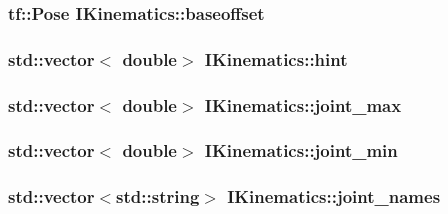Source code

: \hypertarget{classIKinematics_aa599f7938cbf1c9b422a6d4d50e8e1a9}{
\subsubsection[{baseoffset}]{\setlength{\rightskip}{0pt plus 5cm}tf\-::\-Pose I\-Kinematics\-::baseoffset\hspace{0.3cm}{\ttfamily [protected]}}}\label{classIKinematics_aa599f7938cbf1c9b422a6d4d50e8e1a9}
\hypertarget{classIKinematics_a7e8f1a113eafba9c64ab73a8cb279924}{
\subsubsection[{hint}]{\setlength{\rightskip}{0pt plus 5cm}std\-::vector$<$ double$>$ I\-Kinematics\-::hint\hspace{0.3cm}{\ttfamily [protected]}}}\label{classIKinematics_a7e8f1a113eafba9c64ab73a8cb279924}
\hypertarget{classIKinematics_a4422f638d9b33ef9ccc9837ac8c1d76d}{
\subsubsection[{joint\-\_\-max}]{\setlength{\rightskip}{0pt plus 5cm}std\-::vector$<$ double$>$ I\-Kinematics\-::joint\-\_\-max\hspace{0.3cm}{\ttfamily [protected]}}}\label{classIKinematics_a4422f638d9b33ef9ccc9837ac8c1d76d}
\hypertarget{classIKinematics_ab061c2931468c4717f7cff67b697d364}{
\subsubsection[{joint\-\_\-min}]{\setlength{\rightskip}{0pt plus 5cm}std\-::vector$<$ double$>$ I\-Kinematics\-::joint\-\_\-min\hspace{0.3cm}{\ttfamily [protected]}}}\label{classIKinematics_ab061c2931468c4717f7cff67b697d364}
\hypertarget{classIKinematics_abe955106c03418e9280763a85275ce0f}{
\subsubsection[{joint\-\_\-names}]{\setlength{\rightskip}{0pt plus 5cm}std\-::vector$<$std\-::string$>$ I\-Kinematics\-::joint\-\_\-names\hspace{0.3cm}{\ttfamily [protected]}}}\label{classIKinematics_abe955106c03418e9280763a85275ce0f}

---

Filter the material for the word "joint" and copy each matching line.

### OUTPUT OF THE TASK
\subsubsection[{joint\-\_\-max}]{\setlength{\rightskip}{0pt plus 5cm}std\-::vector$<$ double$>$ I\-Kinematics\-::joint\-\_\-max\hspace{0.3cm}{\ttfamily [protected]}}}\label{classIKinematics_a4422f638d9b33ef9ccc9837ac8c1d76d}
\subsubsection[{joint\-\_\-min}]{\setlength{\rightskip}{0pt plus 5cm}std\-::vector$<$ double$>$ I\-Kinematics\-::joint\-\_\-min\hspace{0.3cm}{\ttfamily [protected]}}}\label{classIKinematics_ab061c2931468c4717f7cff67b697d364}
\subsubsection[{joint\-\_\-names}]{\setlength{\rightskip}{0pt plus 5cm}std\-::vector$<$std\-::string$>$ I\-Kinematics\-::joint\-\_\-names\hspace{0.3cm}{\ttfamily [protected]}}}\label{classIKinematics_abe955106c03418e9280763a85275ce0f}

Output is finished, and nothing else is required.